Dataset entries

---

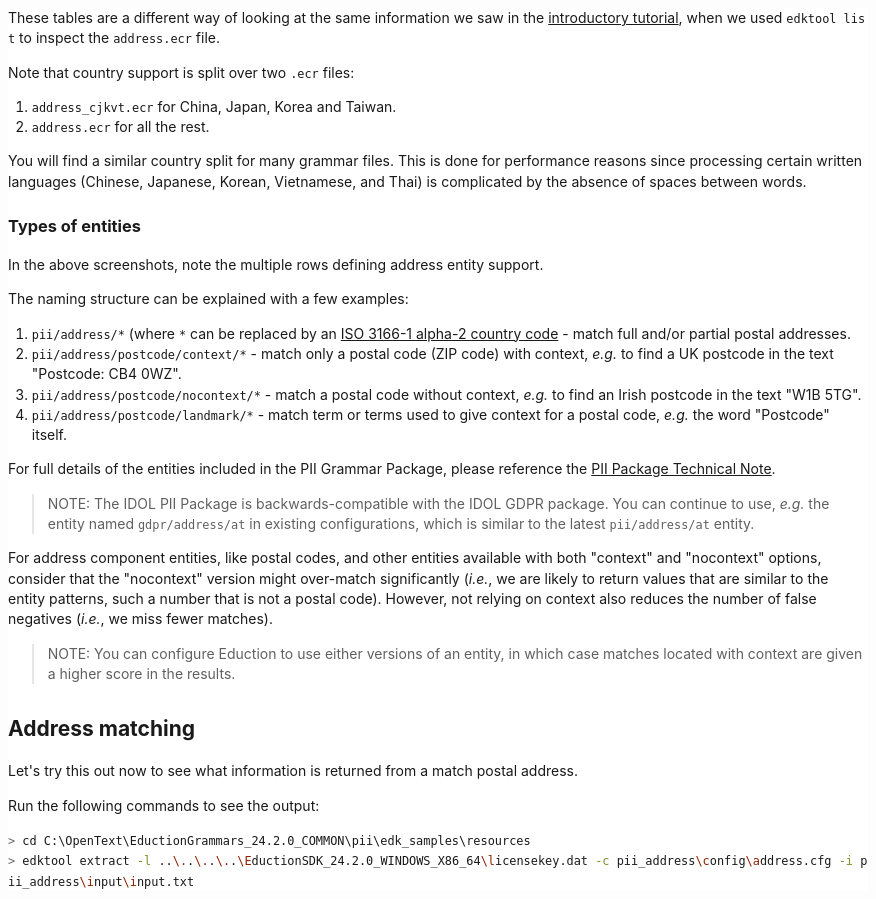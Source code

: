 These tables are a different way of looking at the same information we saw in the [introductory tutorial](./introduction.md#explore-contents-of-grammar-ecr-file), when we used `edktool list` to inspect the `address.ecr` file.

Note that country support is split over two `.ecr` files:

1. `address_cjkvt.ecr` for China, Japan, Korea and Taiwan.
2. `address.ecr` for all the rest.

You will find a similar country split for many grammar files.  This is done for performance reasons since processing certain written languages (Chinese, Japanese, Korean, Vietnamese, and Thai) is complicated by the absence of spaces between words.

### Types of entities

In the above screenshots, note the multiple rows defining address entity support.

The naming structure can be explained with a few examples:

1. `pii/address/*` (where `*` can be replaced by an [ISO 3166-1 alpha-2 country code](https://www.microfocus.com/documentation/idol/IDOL_24_2/EductionGrammars_24.2_Documentation/PII/Content/CountryLanguage.htm) - match full and/or partial postal addresses.
2. `pii/address/postcode/context/*` - match only a postal code (ZIP code) with context, *e.g.* to find a UK postcode in the text "Postcode: CB4 0WZ".
3. `pii/address/postcode/nocontext/*` - match a postal code without context, *e.g.* to find an Irish postcode in the text "W1B 5TG".
4. `pii/address/postcode/landmark/*` - match term or terms used to give context for a postal code, *e.g.* the word "Postcode" itself.

For full details of the entities included in the PII Grammar Package, please reference the [PII Package Technical Note](https://www.microfocus.com/documentation/idol/IDOL_24_2/EductionGrammars_24.2_Documentation/PII/Content/PII/PII_GrammarReference.htm).

> NOTE: The IDOL PII Package is backwards-compatible with the IDOL GDPR package. You can continue to use, *e.g.* the entity named `gdpr/address/at` in existing configurations, which is similar to the latest `pii/address/at` entity.

For address component entities, like postal codes, and other entities available with both "context" and "nocontext" options, consider that the "nocontext" version might over-match significantly (*i.e.*, we are likely to return values that are similar to the entity patterns, such a number that is not a postal code). However, not relying on context also reduces the number of false negatives (*i.e.*, we miss fewer matches). 

> NOTE: You can configure Eduction to use either versions of an entity, in which case matches located with context are given a higher score in the results.

## Address matching

Let's try this out now to see what information is returned from a match postal address.

Run the following commands to see the output:

```sh
> cd C:\OpenText\EductionGrammars_24.2.0_COMMON\pii\edk_samples\resources
> edktool extract -l ..\..\..\..\EductionSDK_24.2.0_WINDOWS_X86_64\licensekey.dat -c pii_address\config\address.cfg -i pii_address\input\input.txt
```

---

§ Exercise details:
The answer must be an exact restatement of all the records, with no pictures included.

§ The completed task:
Source code

: These tables are a different way of looking at the same information we saw in the [introductory tutorial](./introduction.md#explore-contents-of-grammar-ecr-file), when we used `edktool list` to inspect the `address.ecr` file.

Note that country support is split over two `.ecr` files:

1. `address_cjkvt.ecr` for China, Japan, Korea and Taiwan.
2. `address.ecr` for all the rest.

You will find a similar country split for many grammar files.  This is done for performance reasons since processing certain written languages (Chinese, Japanese, Korean, Vietnamese, and Thai) is complicated by the absence of spaces between words.

### Types of entities

In the above screenshots, note the multiple rows defining address entity support.

The naming structure can be explained with a few examples:

1. `pii/address/*` (where `*` can be replaced by an [ISO 3166-1 alpha-2 country code](https://www.microfocus.com/documentation/idol/IDOL_24_2/EductionGrammars_24.2_Documentation/PII/Content/CountryLanguage.htm) - match full and/or partial postal addresses.
2. `pii/address/postcode/context/*` - match only a postal code (ZIP code) with context, *e.g.* to find a UK postcode in the text "Postcode: CB4 0WZ".
3. `pii/address/postcode/nocontext/*` - match a postal code without context, *e.g.* to find an Irish postcode in the text "W1B 5TG".
4. `pii/address/postcode/landmark/*` - match term or terms used to give context for a postal code, *e.g.* the word "Postcode" itself.

For full details of the entities included in the PII Grammar Package, please reference the [PII Package Technical Note](https://www.microfocus.com/documentation/idol/IDOL_24_2/EductionGrammars_24.2_Documentation/PII/Content/PII/PII_GrammarReference.htm).

> NOTE: The IDOL PII Package is backwards-compatible with the IDOL GDPR package. You can continue to use, *e.g.* the entity named `gdpr/address/at` in existing configurations, which is similar to the latest `pii/address/at` entity.

For address component entities, like postal codes, and other entities available with both "context" and "nocontext" options, consider that the "nocontext" version might over-match significantly (*i.e.*, we are likely to return values that are similar to the entity patterns, such a number that is not a postal code). However, not relying on context also reduces the number of false negatives (*i.e.*, we miss fewer matches). 

> NOTE: You can configure Eduction to use either versions of an entity, in which case matches located with context are given a higher score in the results.

## Address matching

Let's try this out now to see what information is returned from a match postal address.

Run the following commands to see the output:

```sh
> cd C:\OpenText\EductionGrammars_24.2.0_COMMON\pii\edk_samples\resources
> edktool extract -l ..\..\..\..\EductionSDK_24.2.0_WINDOWS_X86_64\licensekey.dat -c pii_address\config\address.cfg -i pii_address\input\input.txt
```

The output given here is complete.